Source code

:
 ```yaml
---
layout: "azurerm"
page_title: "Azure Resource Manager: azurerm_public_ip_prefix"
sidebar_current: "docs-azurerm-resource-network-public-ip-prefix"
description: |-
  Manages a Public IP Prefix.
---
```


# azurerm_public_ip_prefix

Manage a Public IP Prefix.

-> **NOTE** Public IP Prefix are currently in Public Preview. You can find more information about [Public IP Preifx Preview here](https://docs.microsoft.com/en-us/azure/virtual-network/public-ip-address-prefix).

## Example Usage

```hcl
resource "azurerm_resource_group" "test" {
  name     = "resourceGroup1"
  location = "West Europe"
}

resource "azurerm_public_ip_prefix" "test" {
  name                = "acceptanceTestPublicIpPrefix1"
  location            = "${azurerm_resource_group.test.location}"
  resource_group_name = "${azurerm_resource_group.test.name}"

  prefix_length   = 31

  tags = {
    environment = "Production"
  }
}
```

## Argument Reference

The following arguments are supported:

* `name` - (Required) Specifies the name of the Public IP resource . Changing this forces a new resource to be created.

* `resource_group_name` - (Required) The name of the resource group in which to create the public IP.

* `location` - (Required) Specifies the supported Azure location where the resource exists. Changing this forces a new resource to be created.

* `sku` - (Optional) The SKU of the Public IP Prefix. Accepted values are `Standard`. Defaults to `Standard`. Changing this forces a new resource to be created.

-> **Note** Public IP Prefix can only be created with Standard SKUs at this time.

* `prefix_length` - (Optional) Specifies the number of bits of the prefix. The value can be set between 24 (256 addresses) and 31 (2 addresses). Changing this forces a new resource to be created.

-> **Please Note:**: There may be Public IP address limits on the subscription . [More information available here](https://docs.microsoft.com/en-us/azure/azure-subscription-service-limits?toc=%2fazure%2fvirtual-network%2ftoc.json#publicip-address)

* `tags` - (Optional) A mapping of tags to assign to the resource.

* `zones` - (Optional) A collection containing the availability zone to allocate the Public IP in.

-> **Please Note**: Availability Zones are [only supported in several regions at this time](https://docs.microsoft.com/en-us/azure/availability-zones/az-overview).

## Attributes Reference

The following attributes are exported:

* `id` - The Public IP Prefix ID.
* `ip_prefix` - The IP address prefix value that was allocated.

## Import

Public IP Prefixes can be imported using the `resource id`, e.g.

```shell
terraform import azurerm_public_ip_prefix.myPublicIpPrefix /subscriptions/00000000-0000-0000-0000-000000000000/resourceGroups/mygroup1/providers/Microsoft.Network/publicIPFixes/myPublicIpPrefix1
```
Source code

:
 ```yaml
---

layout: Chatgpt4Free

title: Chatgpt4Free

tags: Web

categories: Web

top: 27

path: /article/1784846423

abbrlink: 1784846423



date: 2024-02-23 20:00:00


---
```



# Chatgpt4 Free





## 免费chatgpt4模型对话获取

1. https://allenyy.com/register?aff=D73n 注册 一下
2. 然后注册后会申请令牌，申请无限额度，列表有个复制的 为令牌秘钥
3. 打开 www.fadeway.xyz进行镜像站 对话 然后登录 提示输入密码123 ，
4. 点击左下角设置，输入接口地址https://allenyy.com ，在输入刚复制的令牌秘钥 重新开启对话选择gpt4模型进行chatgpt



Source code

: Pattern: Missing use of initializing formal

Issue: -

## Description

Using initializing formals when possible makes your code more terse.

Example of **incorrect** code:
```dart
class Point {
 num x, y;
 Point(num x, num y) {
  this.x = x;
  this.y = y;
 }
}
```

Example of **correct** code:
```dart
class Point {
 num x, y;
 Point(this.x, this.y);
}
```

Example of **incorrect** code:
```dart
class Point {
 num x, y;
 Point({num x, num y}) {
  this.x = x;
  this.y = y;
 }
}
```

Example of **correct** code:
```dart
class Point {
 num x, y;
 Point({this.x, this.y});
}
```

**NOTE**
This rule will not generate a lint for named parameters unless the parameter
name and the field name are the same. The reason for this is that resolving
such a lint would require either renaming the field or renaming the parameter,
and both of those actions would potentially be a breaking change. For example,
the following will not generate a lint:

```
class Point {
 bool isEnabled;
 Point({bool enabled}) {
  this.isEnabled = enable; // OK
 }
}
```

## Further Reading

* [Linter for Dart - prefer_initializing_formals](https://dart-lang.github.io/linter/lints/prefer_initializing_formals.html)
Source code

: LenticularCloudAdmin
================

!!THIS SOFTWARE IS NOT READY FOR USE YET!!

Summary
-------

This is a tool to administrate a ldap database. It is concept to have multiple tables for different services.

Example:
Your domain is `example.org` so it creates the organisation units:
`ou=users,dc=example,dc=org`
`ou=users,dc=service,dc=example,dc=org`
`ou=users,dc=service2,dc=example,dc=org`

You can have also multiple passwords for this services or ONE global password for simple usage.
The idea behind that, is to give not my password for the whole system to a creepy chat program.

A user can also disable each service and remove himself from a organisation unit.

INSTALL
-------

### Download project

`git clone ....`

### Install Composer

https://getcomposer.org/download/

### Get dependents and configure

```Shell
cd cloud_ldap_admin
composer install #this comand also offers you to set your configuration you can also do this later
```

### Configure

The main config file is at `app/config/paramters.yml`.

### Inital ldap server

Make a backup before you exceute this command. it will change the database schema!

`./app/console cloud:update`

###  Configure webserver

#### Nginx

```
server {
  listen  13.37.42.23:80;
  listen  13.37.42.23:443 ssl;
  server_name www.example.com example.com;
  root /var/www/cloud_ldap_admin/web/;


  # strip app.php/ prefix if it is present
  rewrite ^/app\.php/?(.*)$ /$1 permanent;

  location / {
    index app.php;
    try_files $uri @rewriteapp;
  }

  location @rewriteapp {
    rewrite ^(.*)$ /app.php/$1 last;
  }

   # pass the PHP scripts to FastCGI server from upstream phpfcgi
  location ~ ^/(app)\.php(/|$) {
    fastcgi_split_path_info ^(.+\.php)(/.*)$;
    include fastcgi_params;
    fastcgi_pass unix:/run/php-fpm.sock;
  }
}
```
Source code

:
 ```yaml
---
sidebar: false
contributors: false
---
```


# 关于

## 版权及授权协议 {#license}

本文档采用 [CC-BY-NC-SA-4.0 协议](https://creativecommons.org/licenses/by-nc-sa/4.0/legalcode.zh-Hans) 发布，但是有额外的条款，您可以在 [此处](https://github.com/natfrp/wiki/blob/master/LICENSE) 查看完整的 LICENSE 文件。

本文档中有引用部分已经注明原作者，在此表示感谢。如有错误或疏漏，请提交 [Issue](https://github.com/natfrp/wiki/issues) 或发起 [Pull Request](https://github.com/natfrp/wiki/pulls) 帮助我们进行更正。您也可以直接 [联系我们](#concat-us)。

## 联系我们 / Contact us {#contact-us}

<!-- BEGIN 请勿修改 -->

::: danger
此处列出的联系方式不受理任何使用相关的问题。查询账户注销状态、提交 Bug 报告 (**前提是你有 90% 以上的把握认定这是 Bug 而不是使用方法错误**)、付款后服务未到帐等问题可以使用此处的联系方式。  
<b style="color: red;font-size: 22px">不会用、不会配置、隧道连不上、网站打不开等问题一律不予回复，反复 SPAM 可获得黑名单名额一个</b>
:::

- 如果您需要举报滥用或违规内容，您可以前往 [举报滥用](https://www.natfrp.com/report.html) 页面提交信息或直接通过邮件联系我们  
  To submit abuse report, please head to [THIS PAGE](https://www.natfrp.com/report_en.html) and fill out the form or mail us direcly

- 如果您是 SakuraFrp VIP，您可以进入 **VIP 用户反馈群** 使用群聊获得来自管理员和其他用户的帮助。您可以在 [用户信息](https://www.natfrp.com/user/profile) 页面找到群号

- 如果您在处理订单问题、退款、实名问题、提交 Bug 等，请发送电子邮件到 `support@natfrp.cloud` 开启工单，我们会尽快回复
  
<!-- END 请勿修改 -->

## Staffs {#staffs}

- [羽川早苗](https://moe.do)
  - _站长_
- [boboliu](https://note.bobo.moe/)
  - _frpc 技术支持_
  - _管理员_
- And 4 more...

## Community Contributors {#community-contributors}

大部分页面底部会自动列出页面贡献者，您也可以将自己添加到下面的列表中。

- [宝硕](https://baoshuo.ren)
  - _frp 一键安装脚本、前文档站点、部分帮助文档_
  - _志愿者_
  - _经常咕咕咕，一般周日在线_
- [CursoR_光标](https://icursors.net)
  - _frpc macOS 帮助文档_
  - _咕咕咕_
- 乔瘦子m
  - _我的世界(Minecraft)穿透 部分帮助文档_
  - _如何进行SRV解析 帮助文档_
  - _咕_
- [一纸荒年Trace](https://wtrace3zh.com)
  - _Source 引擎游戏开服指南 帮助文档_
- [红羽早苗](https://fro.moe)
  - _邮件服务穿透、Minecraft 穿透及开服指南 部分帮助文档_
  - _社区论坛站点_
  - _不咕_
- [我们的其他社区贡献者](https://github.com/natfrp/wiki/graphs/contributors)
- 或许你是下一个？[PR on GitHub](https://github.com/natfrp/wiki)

**ABOUT THIS TASK**
Lines from the one containing "- [CursoR_光标](https://icursors.net)" through the last line of the listing are to be restated word for word; no other line may appear.

**REPLY**
- [CursoR_光标](https://icursors.net)
  - _frpc macOS 帮助文档_
  - _咕咕咕_
- 乔瘦子m
  - _我的世界(Minecraft)穿透 部分帮助文档_
  - _如何进行SRV解析 帮助文档_
  - _咕_
- [一纸荒年Trace](https://wtrace3zh.com)
  - _Source 引擎游戏开服指南 帮助文档_
- [红羽早苗](https://fro.moe)
  - _邮件服务穿透、Minecraft 穿透及开服指南 部分帮助文档_
  - _社区论坛站点_
  - _不咕_
- [我们的其他社区贡献者](https://github.com/natfrp/wiki/graphs/contributors)
- 或许你是下一个？[PR on GitHub](https://github.com/natfrp/wiki)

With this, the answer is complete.